Among those who have lost the capacity to think, statements like this are still to be found:

In essence, what we are witnessing is a pseudo-rejection of the USA. All this “I hate America as much as you hate America!” baloney is a cultural phenomenon, little to do with any meaningful or cultivated sense of “politics”. Across Europe, gigantic music stores stuffed to the gunwales with American pop, rock and urban do a sideline in hipster books. Virtually without exception these dazzling paperback digests are rabidly anti-American (Why do we hate America? ),

A 'left of centre' blog quotes this as if it were some insightful commentary. What these unnamed ‘hipster books’ are is anybody’s guess. Probably, these putative ‘hipster[?] books’ (note on rhetoric 101: left thought is always ‘merely fashionable’) are ones containing criticisms of the actions of the US government. Now various unreflective numbskulls seem to think that there is a contradiction between consuming American culture and being critical of the U.S. government. This ‘contradiction’ is unworthy of consideration. Allow me to quote myself:

A colleague tells me of a video made by one of his students ostensibly about ‘Anti-Americanism’ in the U.K. The video consists of footage of anti-war protestors juxtaposed with tracking footage of acres of MacDonald’s, Burger King and other U.S. companies. It illustrates, suggests the student, British hypocrisy in simultaneously hating and loving ‘America’. Meanwhile, a protest against the Iraq war in France can be lazily referred to as an ‘anti-American’ demonstration at the consistently puerile ‘No Pasaran’ site. Elsewhere, in a discussion at Crooked Timber, criticisms of Starbucks were taken to be ‘really about’ attitudes to ‘America’. Such examples are utterly quotidian, routine, legion*.Anyway, it seems obvious to me that enjoying burgers and protesting at what you consider to be an imperialist war are two different things, and not two ways of relating to a single abstraction called ‘America’ [….]An American, conversely, can like fish and chips but hate cricket, hate Labour and love the Beatles. They are not entertaining tortured, contradictory attitudes towards “Englishness’.

Elementary logic, perhaps, except for those whose thought has been impoverished by the crushing presence of doxa or have simply fallen victim to a generalised irrationality..

Seriously, after reading yet another bold denunciation of the non-entity Mr George Galloway, or some self-congratulatory demolition of a clueless sap from the Socialist Worker’s letter’s page one can only say, as one might to the police nicking a down-and-out on Tottenham Court Road, haven’t you got anything better to do? One can only wonder for whom these tedious repetitive denunciations are staged.
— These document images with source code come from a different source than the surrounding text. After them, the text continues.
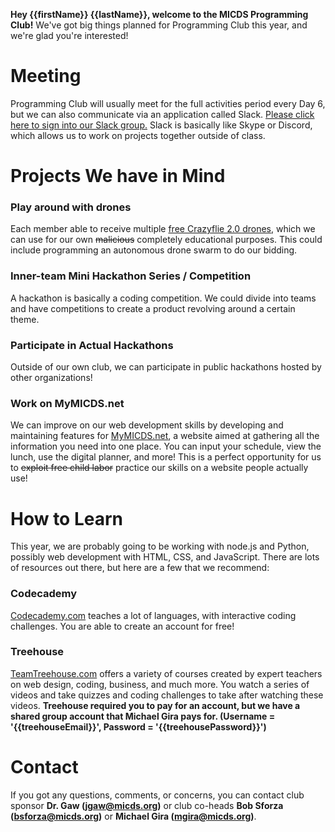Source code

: **Hey {{firstName}} {{lastName}}, welcome to the MICDS Programming Club!**
We've got big things planned for Programming Club this year, and we're glad you're interested!

# Meeting
Programming Club will usually meet for the full activities period every Day 6, but we can also communicate via an application called Slack. [Please click here to sign into our Slack group.](http://micdsprogrammingclub.slack.com/) Slack is basically like Skype or Discord, which allows us to work on projects together outside of class.

# Projects We have in Mind

### Play around with drones
Each member able to receive multiple [free Crazyflie 2.0 drones](https://www.bitcraze.io/crazyflie-2/), which we can use for our own ~~malicious~~ completely educational purposes. This could include programming an autonomous drone swarm to do our bidding.</p>

### Inner-team Mini Hackathon Series / Competition
A hackathon is basically a coding competition. We could divide into teams and have competitions to create a product revolving around a certain theme.

### Participate in Actual Hackathons
Outside of our own club, we can participate in public hackathons hosted by other organizations!

### Work on MyMICDS.net
We can improve on our web development skills by developing and maintaining features for [MyMICDS.net](https://mymicds.net), a website aimed at gathering all the information you need into one place. You can input your schedule, view the lunch, use the digital planner, and more! This is a perfect opportunity for us to ~~exploit free child labor~~ practice our skills on a website people actually use!

# How to Learn
This year, we are probably going to be working with node.js and Python, possibly web development with HTML, CSS, and JavaScript. There are lots of resources out there, but here are a few that we recommend:

### Codecademy
[Codecademy.com](https://www.codecademy.com/) teaches a lot of languages, with interactive coding challenges. You are able to create an account for free!

### Treehouse
[TeamTreehouse.com](https://teamtreehouse.com/home) offers a variety of courses created by expert teachers on web design, coding, business, and much more. You watch a series of videos and take quizzes and coding challenges to take after watching these videos. **Treehouse required you to pay for an account, but we have a shared group account that Michael Gira pays for. (Username = '{{treehouseEmail}}', Password = '{{treehousePassword}}')**

# Contact
If you got any questions, comments, or concerns, you can contact club sponsor **Dr. Gaw (jgaw@micds.org)** or club co-heads **Bob Sforza (bsforza@micds.org)** or **Michael Gira (mgira@micds.org)**.
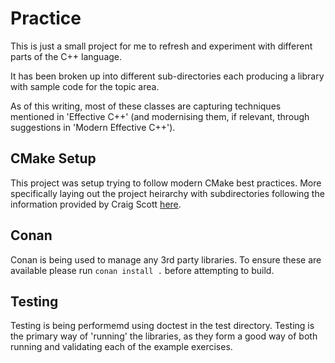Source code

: # Practice

This is just a small project for me to refresh and experiment with different parts of the C++ language.

It has been broken up into different sub-directories each producing a library with sample code for the topic area.

As of this writing, most of these classes are capturing techniques mentioned in 'Effective C++' (and modernising them, if relevant, through suggestions in 'Modern Effective C++').

## CMake Setup

This project was setup trying to follow modern CMake best practices. More specifically laying out the project heirarchy with subdirectories following the information provided by Craig Scott [here](https://crascit.com/2016/01/31/enhanced-source-file-handling-with-target_sources/).

## Conan

Conan is being used to manage any 3rd party libraries. To ensure these are available please run `conan install .` before attempting to build.

## Testing

Testing is being performemd using doctest in the test directory. Testing is the primary way of 'running' the libraries, as they form a good way of both running and validating each of the example exercises.
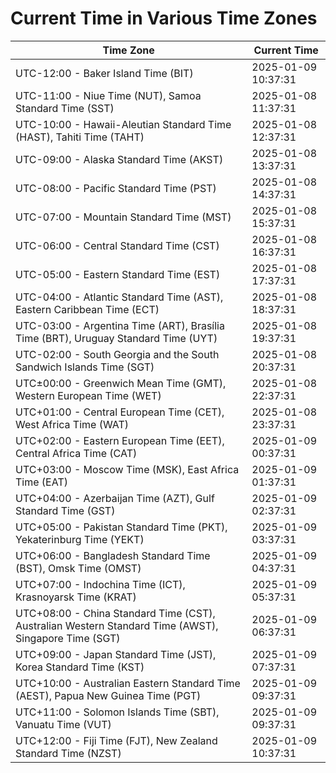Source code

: # Current Time in Various Time Zones

| Time Zone | Current Time |
|-----------|--------------|
| UTC-12:00 - Baker Island Time (BIT) | 2025-01-09 10:37:31 |
| UTC-11:00 - Niue Time (NUT), Samoa Standard Time (SST) | 2025-01-08 11:37:31 |
| UTC-10:00 - Hawaii-Aleutian Standard Time (HAST), Tahiti Time (TAHT) | 2025-01-08 12:37:31 |
| UTC-09:00 - Alaska Standard Time (AKST) | 2025-01-08 13:37:31 |
| UTC-08:00 - Pacific Standard Time (PST) | 2025-01-08 14:37:31 |
| UTC-07:00 - Mountain Standard Time (MST) | 2025-01-08 15:37:31 |
| UTC-06:00 - Central Standard Time (CST) | 2025-01-08 16:37:31 |
| UTC-05:00 - Eastern Standard Time (EST) | 2025-01-08 17:37:31 |
| UTC-04:00 - Atlantic Standard Time (AST), Eastern Caribbean Time (ECT) | 2025-01-08 18:37:31 |
| UTC-03:00 - Argentina Time (ART), Brasília Time (BRT), Uruguay Standard Time (UYT) | 2025-01-08 19:37:31 |
| UTC-02:00 - South Georgia and the South Sandwich Islands Time (SGT) | 2025-01-08 20:37:31 |
| UTC±00:00 - Greenwich Mean Time (GMT), Western European Time (WET) | 2025-01-08 22:37:31 |
| UTC+01:00 - Central European Time (CET), West Africa Time (WAT) | 2025-01-08 23:37:31 |
| UTC+02:00 - Eastern European Time (EET), Central Africa Time (CAT) | 2025-01-09 00:37:31 |
| UTC+03:00 - Moscow Time (MSK), East Africa Time (EAT) | 2025-01-09 01:37:31 |
| UTC+04:00 - Azerbaijan Time (AZT), Gulf Standard Time (GST) | 2025-01-09 02:37:31 |
| UTC+05:00 - Pakistan Standard Time (PKT), Yekaterinburg Time (YEKT) | 2025-01-09 03:37:31 |
| UTC+06:00 - Bangladesh Standard Time (BST), Omsk Time (OMST) | 2025-01-09 04:37:31 |
| UTC+07:00 - Indochina Time (ICT), Krasnoyarsk Time (KRAT) | 2025-01-09 05:37:31 |
| UTC+08:00 - China Standard Time (CST), Australian Western Standard Time (AWST), Singapore Time (SGT) | 2025-01-09 06:37:31 |
| UTC+09:00 - Japan Standard Time (JST), Korea Standard Time (KST) | 2025-01-09 07:37:31 |
| UTC+10:00 - Australian Eastern Standard Time (AEST), Papua New Guinea Time (PGT) | 2025-01-09 09:37:31 |
| UTC+11:00 - Solomon Islands Time (SBT), Vanuatu Time (VUT) | 2025-01-09 09:37:31 |
| UTC+12:00 - Fiji Time (FJT), New Zealand Standard Time (NZST) | 2025-01-09 10:37:31 |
And one can only hope, if only from irrational and lingering nostalgia, for a left blog that wishes to talk about social injustice, class and capitalism, that has some sense of this world’s obscene inequalities of wealth and power and never tires of drawing attention to these; that never tires also of pointing out the strategies whereby the powerful and the privileged legitimate and reproduce their rule, and that replies to the tyranny of what merely exists with reminders of what has been and what might be; that instinctively tries to disrupt the ‘obvious’ reading rather than rallying to its defence, and that aspires to that impossible point from which the world as it is can be seen in its terrible privation . So here’s an empty link, a link that holds open a place for such a blog, a vacant position. Keeping such a link open might be more important than many of the predictable stuff which currently purports to fill it, and which is plastered, like so many over-familiar facsimiles, over the virtual walls of the blogosphere.